- Opening Delimiter -
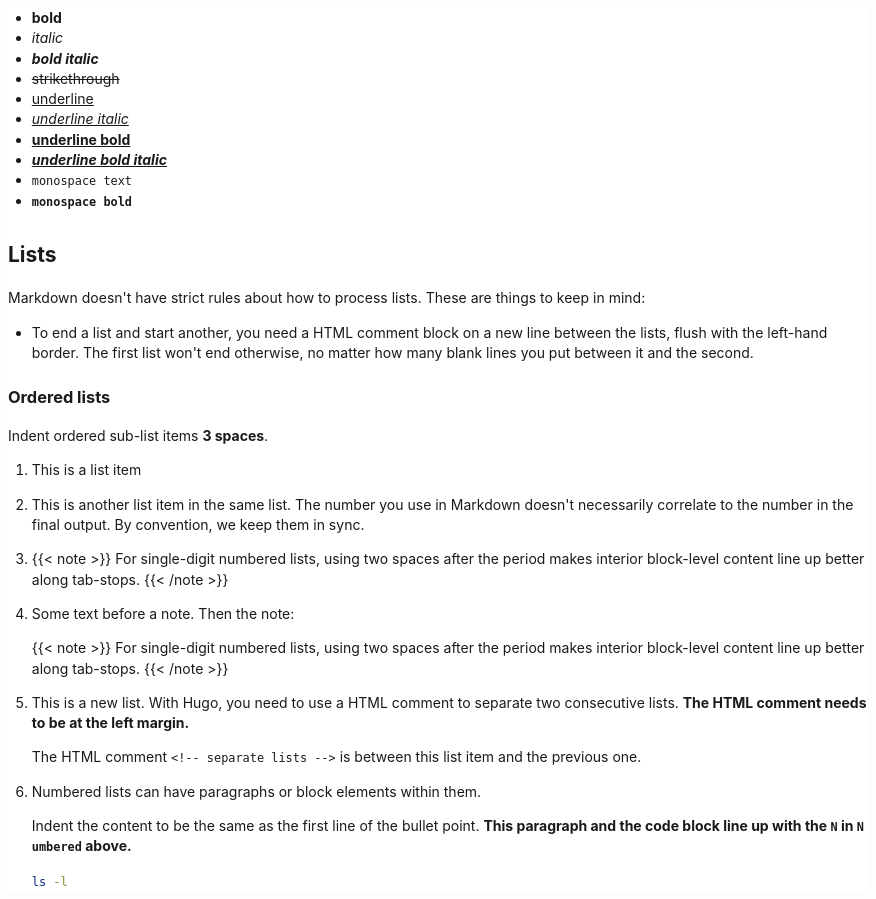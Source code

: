 

- **bold**
- _italic_
- _**bold italic**_
- ~~strikethrough~~
- <u>underline</u>
- _<u>underline italic</u>_
- **<u>underline bold</u>**
- _**<u>underline bold italic</u>**_
- `monospace text`
- **`monospace bold`**



## Lists

Markdown doesn't have strict rules about how to process lists. These are things to keep in
mind:

- To end a list and start another, you need a HTML comment block on a new line
  between the lists, flush with the left-hand border. The first list won't end
  otherwise, no matter how many blank lines you put between it and the second.

### Ordered lists

Indent ordered sub-list items **3 spaces**.

1. This is a list item
1. This is another list item in the same list. The number you use in Markdown
   doesn't necessarily correlate to the number in the final output. By
   convention, we keep them in sync.
1. {{< note >}}
   For single-digit numbered lists, using two spaces after the period makes
   interior block-level content line up better along tab-stops.
   {{< /note >}}

1. Some text before a note. Then the note:

   {{< note >}}
   For single-digit numbered lists, using two spaces after the period makes
   interior block-level content line up better along tab-stops.
   {{< /note >}}



1. This is a new list. With Hugo, you need to use a HTML comment to separate
   two consecutive lists. **The HTML comment needs to be at the left margin.**

   The HTML comment `<!-- separate lists -->` is between this list item and the previous one.

1. Numbered lists can have paragraphs or block elements within them.

   Indent the content to be the same as the first line of the bullet
   point. **This paragraph and the code block line up with the `N` in
   `Numbered` above.**

   ```bash
   ls -l
   ```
- Closing Delimiter -
Work required ▸
Please print out the entries above exactly. The pictures stay out.

Worked solution ▸
Source code

: 

- **bold**
- _italic_
- _**bold italic**_
- ~~strikethrough~~
- <u>underline</u>
- _<u>underline italic</u>_
- **<u>underline bold</u>**
- _**<u>underline bold italic</u>**_
- `monospace text`
- **`monospace bold`**



## Lists

Markdown doesn't have strict rules about how to process lists. These are things to keep in
mind:

- To end a list and start another, you need a HTML comment block on a new line
  between the lists, flush with the left-hand border. The first list won't end
  otherwise, no matter how many blank lines you put between it and the second.

### Ordered lists

Indent ordered sub-list items **3 spaces**.

1. This is a list item
1. This is another list item in the same list. The number you use in Markdown
   doesn't necessarily correlate to the number in the final output. By
   convention, we keep them in sync.
1. {{< note >}}
   For single-digit numbered lists, using two spaces after the period makes
   interior block-level content line up better along tab-stops.
   {{< /note >}}

1. Some text before a note. Then the note:

   {{< note >}}
   For single-digit numbered lists, using two spaces after the period makes
   interior block-level content line up better along tab-stops.
   {{< /note >}}



1. This is a new list. With Hugo, you need to use a HTML comment to separate
   two consecutive lists. **The HTML comment needs to be at the left margin.**

   The HTML comment `<!-- separate lists -->` is between this list item and the previous one.

1. Numbered lists can have paragraphs or block elements within them.

   Indent the content to be the same as the first line of the bullet
   point. **This paragraph and the code block line up with the `N` in
   `Numbered` above.**

   ```bash
   ls -l
   ```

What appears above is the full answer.